I've written a long review of The Moral Landscape for The Journal of Evolution and Technology, and it will soon appear there, the Glitch Gods willing.
I feel that this is something of a masochistic act. I agree with Harris on a lot of things in this book and elsewhere, particularly when we get down to the practical level. In fact most people who are critical of Harris will find my views even more appalling than his! At the same time, I won't endear myself to fans of Harris, since I have a lot to say that's critical of his fundamental views on metaethics and normative theory. In the end, alas, I'm probably not going to endear myself to anyone.
Even Mackie-style moral error theorists - the group with whom I most identify - will probably think that some of my views are subtly, or not-so-subtly, heretical.
So, if I knew what was good for me ... I'd probably leave well alone. "What have I done?" I ask myself.
On the other hand, The Moral Landscape is an important book and merits close examination - and not just from people who are totally out of sympathy with Harris. Also, the book is written for a popular audience: many of the people who read it will probably want to take Sam's word for various criticisms of philosophical positions that actually have a lot more going for them than he conveys. Because it's a very polemical book, he is not into examining the strengths of positions that he disagrees with - he sometimes tends to treat opponents with scorn, and someone who reads the book and likes it, without reading contrary views, may think the scorn is justified even where it really isn't.
I suppose, too, that I want to do what I can to make one very important point. It's not necessary to adopt the theoretical positions that Sam Harris does - a kind of commonsense realism about the status of moral claims, combined with something like utilitarianism - to be critical of cruel moral traditions, horrible practices such as female genital mutilation, and the like. Although I don't consider myself a moral relativist, it's not even the case that all relativist positions lack the required resources. There is, of course, a crude and popular form of moral relativism that wants us to tolerate just about everything, no matter how harmful. One more rebuttal of it, especially by a popular author, can't be a bad thing. To be fair, though, we should acknowledge that there are some much more sophisticated moral relativist theories around. Some of them are fairly close to my own metaethical position - in the end, many of the sophisticated metaethical positions are going to have a lot in common.
(This also applies to legal philosophy: it's often observed that the most sophisticated and plausible kinds of natural law theory and the most sophisticated/plausible kinds of legal positivism don't look all that different from each other.)
Anyway, for better or worse the review is done.

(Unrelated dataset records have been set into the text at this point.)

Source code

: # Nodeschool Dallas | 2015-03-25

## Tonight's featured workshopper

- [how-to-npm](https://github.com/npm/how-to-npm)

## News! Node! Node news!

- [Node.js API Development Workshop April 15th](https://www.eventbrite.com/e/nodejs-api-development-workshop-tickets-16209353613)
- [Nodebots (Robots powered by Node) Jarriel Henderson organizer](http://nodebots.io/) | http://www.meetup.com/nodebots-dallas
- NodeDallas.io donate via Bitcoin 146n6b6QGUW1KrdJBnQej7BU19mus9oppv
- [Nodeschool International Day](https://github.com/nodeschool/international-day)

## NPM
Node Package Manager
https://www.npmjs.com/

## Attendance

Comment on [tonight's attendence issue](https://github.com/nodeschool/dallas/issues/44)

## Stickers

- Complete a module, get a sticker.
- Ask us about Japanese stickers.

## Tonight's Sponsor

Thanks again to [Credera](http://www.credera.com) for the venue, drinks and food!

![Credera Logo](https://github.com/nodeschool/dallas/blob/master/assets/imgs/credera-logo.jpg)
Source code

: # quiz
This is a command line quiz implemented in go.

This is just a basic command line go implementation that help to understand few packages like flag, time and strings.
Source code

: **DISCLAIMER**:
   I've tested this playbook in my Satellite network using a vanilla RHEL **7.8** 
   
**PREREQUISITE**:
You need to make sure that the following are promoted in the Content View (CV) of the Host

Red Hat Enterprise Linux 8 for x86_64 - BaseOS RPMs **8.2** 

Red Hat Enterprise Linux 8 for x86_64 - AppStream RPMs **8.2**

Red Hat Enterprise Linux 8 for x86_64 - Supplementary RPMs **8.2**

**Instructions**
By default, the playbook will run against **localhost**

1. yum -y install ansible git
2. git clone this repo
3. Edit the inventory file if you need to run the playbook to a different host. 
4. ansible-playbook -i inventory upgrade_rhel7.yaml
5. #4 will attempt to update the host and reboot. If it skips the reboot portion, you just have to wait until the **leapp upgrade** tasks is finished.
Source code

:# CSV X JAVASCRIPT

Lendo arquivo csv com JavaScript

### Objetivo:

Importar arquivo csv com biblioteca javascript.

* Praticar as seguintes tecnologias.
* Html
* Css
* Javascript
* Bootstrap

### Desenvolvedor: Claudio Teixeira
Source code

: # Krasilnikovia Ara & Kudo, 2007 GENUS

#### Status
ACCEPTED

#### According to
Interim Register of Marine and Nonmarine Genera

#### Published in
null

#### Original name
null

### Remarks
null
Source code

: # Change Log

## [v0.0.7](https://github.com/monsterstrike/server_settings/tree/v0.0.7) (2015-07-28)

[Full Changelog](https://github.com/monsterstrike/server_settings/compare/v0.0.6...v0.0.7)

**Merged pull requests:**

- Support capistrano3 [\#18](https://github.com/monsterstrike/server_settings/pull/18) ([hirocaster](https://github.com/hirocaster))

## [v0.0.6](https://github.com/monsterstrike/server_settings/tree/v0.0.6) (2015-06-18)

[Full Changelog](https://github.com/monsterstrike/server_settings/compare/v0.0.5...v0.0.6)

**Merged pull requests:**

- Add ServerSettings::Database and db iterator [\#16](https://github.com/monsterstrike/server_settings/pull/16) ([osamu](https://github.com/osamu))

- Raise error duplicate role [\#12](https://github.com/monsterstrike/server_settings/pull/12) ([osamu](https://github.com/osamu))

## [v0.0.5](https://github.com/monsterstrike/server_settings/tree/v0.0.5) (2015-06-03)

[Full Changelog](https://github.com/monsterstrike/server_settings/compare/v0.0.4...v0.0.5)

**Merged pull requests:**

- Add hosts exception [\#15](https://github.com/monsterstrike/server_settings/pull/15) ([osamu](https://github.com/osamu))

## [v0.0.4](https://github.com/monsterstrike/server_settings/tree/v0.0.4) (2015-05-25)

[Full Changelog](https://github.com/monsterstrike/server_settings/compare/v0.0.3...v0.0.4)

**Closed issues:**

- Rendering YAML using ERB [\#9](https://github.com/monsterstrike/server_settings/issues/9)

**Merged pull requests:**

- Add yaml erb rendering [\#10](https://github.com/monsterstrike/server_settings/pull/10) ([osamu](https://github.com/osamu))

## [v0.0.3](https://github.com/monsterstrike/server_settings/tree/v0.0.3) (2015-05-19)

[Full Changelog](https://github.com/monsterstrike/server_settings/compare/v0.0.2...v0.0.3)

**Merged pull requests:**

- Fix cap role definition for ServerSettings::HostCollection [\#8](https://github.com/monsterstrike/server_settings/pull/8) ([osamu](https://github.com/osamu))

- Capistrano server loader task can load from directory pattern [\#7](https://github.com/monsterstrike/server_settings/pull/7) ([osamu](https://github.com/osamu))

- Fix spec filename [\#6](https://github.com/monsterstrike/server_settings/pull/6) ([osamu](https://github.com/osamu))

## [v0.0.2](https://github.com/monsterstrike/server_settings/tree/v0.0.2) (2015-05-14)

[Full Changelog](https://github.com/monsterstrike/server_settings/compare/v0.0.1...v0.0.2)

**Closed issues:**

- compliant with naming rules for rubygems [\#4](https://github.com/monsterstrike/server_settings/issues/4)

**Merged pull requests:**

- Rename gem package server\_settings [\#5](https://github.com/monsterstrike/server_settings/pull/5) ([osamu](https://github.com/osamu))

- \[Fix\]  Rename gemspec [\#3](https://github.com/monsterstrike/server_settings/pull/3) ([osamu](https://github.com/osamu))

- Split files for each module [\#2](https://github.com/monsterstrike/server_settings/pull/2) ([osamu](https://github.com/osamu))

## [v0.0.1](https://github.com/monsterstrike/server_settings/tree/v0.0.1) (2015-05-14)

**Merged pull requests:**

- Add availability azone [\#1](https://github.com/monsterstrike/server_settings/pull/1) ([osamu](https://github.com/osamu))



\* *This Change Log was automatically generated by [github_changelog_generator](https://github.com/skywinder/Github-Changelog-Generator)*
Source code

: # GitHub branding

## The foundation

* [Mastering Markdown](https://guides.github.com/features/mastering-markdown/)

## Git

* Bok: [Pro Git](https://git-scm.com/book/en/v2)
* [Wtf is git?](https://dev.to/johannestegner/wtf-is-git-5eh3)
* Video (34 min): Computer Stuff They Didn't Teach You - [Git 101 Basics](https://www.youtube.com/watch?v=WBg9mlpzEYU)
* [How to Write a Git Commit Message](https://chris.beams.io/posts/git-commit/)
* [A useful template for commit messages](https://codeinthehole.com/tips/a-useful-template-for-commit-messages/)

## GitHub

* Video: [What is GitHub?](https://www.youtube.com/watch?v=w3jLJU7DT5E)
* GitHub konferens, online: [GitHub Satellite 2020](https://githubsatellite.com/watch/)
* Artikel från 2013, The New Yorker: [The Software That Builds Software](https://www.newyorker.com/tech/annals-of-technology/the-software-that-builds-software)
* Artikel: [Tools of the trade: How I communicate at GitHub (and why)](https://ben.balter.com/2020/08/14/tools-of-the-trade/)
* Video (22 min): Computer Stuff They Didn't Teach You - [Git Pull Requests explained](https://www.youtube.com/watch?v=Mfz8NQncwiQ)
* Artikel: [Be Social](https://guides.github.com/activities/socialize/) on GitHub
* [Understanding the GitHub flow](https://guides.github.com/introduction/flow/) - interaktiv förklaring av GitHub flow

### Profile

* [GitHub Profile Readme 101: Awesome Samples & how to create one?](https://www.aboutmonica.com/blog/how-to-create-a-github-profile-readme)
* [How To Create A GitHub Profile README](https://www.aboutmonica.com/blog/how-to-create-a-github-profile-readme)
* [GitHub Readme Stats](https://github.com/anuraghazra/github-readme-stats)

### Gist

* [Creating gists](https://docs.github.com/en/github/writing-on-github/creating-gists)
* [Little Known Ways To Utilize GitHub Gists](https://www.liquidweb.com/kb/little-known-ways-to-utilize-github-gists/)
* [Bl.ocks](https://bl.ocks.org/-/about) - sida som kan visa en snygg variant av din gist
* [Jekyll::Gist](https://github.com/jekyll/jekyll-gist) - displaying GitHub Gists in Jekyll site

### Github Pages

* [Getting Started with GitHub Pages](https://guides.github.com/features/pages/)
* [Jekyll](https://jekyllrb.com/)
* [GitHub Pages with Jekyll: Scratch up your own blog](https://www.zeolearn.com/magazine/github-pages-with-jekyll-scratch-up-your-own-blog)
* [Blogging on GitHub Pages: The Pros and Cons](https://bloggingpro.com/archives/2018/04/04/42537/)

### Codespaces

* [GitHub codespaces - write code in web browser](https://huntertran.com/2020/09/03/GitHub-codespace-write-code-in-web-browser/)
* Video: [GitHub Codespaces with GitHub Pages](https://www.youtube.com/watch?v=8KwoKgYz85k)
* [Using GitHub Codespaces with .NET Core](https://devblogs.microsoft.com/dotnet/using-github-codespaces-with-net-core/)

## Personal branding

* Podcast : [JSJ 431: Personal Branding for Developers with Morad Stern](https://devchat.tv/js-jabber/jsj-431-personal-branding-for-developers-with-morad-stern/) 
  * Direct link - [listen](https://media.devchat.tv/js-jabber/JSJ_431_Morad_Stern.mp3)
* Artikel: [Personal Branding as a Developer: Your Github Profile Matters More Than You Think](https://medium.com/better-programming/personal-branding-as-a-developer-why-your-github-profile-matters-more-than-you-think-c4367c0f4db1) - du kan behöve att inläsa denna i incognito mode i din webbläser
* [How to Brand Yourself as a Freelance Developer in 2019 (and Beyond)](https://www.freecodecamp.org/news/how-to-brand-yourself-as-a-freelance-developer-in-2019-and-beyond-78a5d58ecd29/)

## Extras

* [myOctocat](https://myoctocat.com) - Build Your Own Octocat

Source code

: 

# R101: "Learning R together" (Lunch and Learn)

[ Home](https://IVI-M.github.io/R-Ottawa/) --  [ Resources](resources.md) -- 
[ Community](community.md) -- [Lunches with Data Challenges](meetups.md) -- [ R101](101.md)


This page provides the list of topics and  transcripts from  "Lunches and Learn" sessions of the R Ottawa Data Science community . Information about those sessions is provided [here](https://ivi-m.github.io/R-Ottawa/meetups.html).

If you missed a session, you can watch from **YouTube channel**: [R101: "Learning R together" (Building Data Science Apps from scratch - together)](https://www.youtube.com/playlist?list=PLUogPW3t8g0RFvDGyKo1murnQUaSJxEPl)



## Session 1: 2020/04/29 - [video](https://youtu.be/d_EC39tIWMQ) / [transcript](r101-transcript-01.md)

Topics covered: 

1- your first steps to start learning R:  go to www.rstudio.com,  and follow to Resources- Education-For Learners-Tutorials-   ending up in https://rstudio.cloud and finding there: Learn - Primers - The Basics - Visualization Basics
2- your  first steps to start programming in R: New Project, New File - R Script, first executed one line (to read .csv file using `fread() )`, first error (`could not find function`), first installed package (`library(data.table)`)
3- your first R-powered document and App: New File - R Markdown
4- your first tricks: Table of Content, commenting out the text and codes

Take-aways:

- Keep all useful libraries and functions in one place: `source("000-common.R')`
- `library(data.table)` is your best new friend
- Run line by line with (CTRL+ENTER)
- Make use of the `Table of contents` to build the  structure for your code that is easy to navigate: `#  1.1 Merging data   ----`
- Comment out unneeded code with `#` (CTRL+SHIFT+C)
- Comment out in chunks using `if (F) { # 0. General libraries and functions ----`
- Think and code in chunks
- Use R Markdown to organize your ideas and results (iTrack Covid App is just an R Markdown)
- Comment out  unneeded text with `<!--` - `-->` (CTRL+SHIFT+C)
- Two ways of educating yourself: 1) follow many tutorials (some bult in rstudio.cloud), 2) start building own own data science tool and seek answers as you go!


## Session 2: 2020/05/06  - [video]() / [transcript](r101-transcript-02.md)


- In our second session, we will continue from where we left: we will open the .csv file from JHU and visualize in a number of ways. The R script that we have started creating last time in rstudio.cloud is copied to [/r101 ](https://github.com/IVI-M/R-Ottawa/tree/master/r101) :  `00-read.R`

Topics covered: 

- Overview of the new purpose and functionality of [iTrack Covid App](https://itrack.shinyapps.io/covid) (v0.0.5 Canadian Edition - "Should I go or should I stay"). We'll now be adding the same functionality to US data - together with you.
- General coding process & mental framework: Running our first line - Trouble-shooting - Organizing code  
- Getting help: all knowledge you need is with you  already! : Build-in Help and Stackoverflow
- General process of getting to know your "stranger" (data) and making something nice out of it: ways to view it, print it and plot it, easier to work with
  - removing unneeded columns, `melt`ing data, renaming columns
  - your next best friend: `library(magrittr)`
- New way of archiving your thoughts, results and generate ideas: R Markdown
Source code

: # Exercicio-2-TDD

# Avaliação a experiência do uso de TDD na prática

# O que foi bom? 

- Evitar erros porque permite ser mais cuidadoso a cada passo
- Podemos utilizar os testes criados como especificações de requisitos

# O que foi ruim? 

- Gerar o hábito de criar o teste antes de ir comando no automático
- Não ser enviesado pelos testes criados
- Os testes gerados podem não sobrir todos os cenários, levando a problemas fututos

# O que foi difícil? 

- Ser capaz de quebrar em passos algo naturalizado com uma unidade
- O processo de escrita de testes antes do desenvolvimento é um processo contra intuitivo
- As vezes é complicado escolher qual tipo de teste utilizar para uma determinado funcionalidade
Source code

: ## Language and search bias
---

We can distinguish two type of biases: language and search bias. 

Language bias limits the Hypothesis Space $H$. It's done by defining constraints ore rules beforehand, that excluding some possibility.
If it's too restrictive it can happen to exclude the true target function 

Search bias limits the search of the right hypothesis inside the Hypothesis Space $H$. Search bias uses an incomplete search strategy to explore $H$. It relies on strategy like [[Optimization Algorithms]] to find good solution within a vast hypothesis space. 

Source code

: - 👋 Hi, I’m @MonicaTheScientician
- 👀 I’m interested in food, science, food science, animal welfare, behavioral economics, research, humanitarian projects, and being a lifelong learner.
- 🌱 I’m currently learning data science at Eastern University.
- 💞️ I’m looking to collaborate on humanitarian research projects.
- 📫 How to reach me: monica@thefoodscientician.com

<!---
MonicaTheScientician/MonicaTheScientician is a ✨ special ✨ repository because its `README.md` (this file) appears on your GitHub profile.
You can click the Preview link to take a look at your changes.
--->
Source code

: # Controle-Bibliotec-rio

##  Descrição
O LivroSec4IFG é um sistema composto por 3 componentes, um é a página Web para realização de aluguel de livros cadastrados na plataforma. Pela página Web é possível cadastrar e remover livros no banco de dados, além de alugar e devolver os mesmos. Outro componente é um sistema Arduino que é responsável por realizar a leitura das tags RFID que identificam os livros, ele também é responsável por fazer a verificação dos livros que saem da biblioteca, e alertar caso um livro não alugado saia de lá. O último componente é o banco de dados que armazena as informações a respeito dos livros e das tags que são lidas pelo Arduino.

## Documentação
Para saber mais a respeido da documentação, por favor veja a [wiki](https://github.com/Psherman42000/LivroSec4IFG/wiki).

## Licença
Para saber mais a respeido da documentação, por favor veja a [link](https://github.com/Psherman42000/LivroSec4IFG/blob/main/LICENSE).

There are many arguments that I haven't tackled - I have answers in my head to lots of the book's specific passages, especially in the long endnotes, but there was no room to include them without (1) unbalancing the review even further, and (2) making it even longer than the 6,500 words that it reached. Doubtless there will be more opportunities for me to wrestle with the issues, perhaps at even greater length.
For better or worse, as I say, the review is done; and I'll provide a link soon.
6 comments:
I would think that, your views being heretical, is part of what makes them worthwhile. Even in the end it should turn out you are wrong, the fact that you made points others had to think through makes your contribution of value. So I will gladly read your heretical views.
I look forward to reading the review.
One thing to float before I've read the review is your contention that "one more rebuttal of (relativism), especially by a popular author, can't be a bad thing."
I think it can be if the rebuttal is bad. Especially if it is very bad in very obvious ways. A bad rebuttal will re-enforce arguments that relativists can make against non-specialists (like me). "Non-reltivism relies on obviously wrong argument X, so you must accept relativism" etc.
What Axxyaan said.
I don't really have any problems with his rebuttal of the crude kind of relativism that many people seem to pick up in school, and which seems to be popular in, for example, anthropology departments. He does a good hatchet job on it in The End of Faith, too. And really, this is the sort of relativism that can lead people to an excessive tolerance of harmful practices.
What he doesn't acknowledge is that people like Gilbert Harman have much more sophisticated views that can't be rebutted so simply.
Given the multitude of different metaethical positions, criticism from many sides is almost inevitable!
You're one of very few people I've seen write anything interesting about morality, and I very much look forward to reading your review.